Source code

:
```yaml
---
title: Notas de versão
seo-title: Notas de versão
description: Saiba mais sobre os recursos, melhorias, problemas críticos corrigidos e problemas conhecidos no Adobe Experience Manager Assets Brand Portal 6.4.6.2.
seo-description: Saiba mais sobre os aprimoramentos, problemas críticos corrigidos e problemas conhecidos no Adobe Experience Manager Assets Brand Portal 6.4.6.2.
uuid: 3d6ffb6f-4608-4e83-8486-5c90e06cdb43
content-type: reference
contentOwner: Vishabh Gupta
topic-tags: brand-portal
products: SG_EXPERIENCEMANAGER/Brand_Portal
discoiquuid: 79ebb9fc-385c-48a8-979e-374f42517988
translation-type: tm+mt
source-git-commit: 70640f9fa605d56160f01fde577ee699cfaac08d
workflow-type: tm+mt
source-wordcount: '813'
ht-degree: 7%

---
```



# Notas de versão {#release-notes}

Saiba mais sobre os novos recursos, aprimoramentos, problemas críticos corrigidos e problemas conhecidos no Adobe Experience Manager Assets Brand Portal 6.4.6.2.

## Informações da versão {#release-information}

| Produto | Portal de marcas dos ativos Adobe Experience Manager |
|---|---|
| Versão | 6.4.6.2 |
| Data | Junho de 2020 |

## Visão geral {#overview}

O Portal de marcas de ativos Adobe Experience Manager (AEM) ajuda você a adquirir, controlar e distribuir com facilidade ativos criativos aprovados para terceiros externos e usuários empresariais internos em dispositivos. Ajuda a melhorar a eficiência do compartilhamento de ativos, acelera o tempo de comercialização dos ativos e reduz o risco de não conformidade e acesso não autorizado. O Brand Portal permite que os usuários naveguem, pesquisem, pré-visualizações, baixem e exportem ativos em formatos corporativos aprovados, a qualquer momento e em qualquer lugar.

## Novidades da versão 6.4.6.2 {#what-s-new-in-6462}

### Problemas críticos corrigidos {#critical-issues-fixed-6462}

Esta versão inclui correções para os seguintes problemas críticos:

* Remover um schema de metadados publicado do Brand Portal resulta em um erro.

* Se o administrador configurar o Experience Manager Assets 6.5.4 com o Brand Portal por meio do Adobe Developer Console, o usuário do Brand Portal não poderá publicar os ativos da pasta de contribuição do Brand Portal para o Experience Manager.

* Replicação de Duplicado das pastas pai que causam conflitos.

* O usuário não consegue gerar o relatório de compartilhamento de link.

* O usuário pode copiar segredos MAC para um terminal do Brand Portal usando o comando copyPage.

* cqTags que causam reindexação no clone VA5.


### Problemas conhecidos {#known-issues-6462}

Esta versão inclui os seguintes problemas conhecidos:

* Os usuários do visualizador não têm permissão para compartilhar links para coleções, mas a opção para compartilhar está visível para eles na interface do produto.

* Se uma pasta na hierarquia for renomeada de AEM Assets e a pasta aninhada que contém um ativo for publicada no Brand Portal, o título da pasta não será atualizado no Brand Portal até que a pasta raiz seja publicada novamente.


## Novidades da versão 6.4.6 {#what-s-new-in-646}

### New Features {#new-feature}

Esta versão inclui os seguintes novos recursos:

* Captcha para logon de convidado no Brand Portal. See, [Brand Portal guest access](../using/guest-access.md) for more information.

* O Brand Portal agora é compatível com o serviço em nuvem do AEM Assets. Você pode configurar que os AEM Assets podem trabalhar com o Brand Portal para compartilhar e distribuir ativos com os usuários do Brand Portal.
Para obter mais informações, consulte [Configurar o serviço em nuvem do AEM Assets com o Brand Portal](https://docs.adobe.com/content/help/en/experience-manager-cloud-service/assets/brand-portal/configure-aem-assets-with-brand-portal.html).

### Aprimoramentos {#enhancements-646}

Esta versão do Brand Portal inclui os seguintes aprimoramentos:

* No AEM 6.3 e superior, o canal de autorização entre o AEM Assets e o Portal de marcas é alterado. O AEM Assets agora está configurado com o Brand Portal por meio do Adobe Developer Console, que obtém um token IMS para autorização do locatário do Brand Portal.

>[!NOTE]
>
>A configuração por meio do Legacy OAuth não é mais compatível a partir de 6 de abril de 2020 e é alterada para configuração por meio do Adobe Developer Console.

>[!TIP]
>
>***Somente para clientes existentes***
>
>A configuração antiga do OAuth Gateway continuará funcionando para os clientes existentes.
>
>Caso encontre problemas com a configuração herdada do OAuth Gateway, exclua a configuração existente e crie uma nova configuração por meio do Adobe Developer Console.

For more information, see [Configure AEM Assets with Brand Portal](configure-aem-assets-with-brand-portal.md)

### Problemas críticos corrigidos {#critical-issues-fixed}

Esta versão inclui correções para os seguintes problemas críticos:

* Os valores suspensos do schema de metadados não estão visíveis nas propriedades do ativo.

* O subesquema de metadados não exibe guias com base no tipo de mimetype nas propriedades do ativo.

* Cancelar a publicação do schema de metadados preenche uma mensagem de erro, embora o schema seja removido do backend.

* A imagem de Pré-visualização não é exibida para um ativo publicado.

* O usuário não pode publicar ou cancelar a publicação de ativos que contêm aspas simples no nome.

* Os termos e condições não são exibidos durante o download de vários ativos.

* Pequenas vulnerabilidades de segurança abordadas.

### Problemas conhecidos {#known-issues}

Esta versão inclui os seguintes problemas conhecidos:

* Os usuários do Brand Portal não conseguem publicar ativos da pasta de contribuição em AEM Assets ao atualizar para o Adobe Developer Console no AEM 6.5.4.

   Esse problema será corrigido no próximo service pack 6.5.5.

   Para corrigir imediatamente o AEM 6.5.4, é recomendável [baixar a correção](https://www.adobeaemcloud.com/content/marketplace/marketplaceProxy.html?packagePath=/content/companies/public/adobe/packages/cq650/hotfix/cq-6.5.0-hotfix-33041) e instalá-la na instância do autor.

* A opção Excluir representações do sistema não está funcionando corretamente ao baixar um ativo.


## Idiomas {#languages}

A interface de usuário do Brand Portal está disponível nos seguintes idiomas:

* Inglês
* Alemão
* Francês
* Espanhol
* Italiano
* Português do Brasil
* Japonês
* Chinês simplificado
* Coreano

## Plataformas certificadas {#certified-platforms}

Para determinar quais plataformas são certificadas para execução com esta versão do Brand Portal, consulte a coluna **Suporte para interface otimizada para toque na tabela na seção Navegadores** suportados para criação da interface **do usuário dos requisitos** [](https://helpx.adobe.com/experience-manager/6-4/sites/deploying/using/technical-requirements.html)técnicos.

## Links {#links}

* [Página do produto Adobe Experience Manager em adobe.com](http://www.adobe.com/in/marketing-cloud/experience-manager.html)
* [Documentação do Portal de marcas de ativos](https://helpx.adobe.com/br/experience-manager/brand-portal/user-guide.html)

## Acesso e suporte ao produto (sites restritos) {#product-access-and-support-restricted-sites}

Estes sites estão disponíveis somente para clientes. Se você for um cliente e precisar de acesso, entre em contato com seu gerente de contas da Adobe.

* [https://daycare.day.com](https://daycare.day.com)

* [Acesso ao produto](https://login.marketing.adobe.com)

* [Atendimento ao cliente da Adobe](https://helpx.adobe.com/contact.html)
──────────
- [Work instruction]:
Output exactly the lines of the material above from the one containing "um ativo publicado." up to and including the one containing "de vários ativos.".

- [Output for this task]:
* A imagem de Pré-visualização não é exibida para um ativo publicado.

* O usuário não pode publicar ou cancelar a publicação de ativos que contêm aspas simples no nome.

* Os termos e condições não são exibidos durante o download de vários ativos.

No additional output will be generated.